| About this task |
Every line in the data below from the one containing "### [breadth first" down to the one containing "### [divide and", both included, must be retyped exactly; no other line is to appear.

| Raw data |

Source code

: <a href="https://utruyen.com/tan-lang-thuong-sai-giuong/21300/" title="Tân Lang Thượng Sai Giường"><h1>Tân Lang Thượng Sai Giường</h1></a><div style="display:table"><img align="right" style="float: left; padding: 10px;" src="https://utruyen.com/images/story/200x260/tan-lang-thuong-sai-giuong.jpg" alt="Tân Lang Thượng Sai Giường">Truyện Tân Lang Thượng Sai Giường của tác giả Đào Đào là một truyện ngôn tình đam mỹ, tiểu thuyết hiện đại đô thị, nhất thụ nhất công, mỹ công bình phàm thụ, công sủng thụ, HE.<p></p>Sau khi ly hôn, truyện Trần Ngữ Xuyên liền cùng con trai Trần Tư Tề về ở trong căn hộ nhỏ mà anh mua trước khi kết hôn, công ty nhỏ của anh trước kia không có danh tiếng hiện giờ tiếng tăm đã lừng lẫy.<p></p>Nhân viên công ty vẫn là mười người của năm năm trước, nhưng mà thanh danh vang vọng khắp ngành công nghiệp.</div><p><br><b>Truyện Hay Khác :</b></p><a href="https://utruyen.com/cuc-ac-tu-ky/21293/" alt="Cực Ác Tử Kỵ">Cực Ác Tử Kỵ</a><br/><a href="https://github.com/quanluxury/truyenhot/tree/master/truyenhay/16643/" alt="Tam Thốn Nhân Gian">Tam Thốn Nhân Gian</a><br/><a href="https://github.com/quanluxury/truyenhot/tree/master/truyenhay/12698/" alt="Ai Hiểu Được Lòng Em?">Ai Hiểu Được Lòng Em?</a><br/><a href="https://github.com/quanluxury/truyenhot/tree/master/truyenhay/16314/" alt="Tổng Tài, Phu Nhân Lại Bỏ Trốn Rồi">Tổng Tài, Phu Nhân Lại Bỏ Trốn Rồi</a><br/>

...

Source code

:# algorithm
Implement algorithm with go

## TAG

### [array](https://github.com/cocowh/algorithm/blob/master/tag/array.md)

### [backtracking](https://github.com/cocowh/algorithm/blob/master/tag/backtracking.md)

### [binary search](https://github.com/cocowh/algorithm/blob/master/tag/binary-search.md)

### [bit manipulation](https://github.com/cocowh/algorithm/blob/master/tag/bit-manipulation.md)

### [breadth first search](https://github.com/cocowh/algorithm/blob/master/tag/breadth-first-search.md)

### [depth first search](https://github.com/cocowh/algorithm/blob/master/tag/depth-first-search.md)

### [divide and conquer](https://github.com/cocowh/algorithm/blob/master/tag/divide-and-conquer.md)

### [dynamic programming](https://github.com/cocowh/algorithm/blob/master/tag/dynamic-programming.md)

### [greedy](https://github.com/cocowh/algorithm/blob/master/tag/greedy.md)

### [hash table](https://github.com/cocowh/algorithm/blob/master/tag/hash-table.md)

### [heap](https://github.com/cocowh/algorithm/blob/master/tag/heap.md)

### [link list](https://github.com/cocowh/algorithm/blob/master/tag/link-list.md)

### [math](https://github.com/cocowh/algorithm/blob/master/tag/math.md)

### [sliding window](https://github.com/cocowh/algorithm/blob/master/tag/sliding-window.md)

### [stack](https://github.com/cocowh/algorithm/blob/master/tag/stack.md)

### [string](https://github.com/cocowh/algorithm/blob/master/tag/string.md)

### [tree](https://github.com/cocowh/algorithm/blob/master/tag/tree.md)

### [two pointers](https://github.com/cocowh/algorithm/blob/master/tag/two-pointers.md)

* * *

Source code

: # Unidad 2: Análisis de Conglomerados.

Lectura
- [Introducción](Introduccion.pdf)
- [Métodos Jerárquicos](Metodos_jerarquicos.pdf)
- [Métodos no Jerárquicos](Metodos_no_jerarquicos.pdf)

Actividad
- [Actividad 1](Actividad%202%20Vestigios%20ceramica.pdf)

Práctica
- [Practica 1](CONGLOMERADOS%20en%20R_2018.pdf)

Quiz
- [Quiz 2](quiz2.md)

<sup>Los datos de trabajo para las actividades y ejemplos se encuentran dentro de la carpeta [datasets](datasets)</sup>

| Result |
### [breadth first search](https://github.com/cocowh/algorithm/blob/master/tag/breadth-first-search.md)

### [depth first search](https://github.com/cocowh/algorithm/blob/master/tag/depth-first-search.md)

### [divide and conquer](https://github.com/cocowh/algorithm/blob/master/tag/divide-and-conquer.md)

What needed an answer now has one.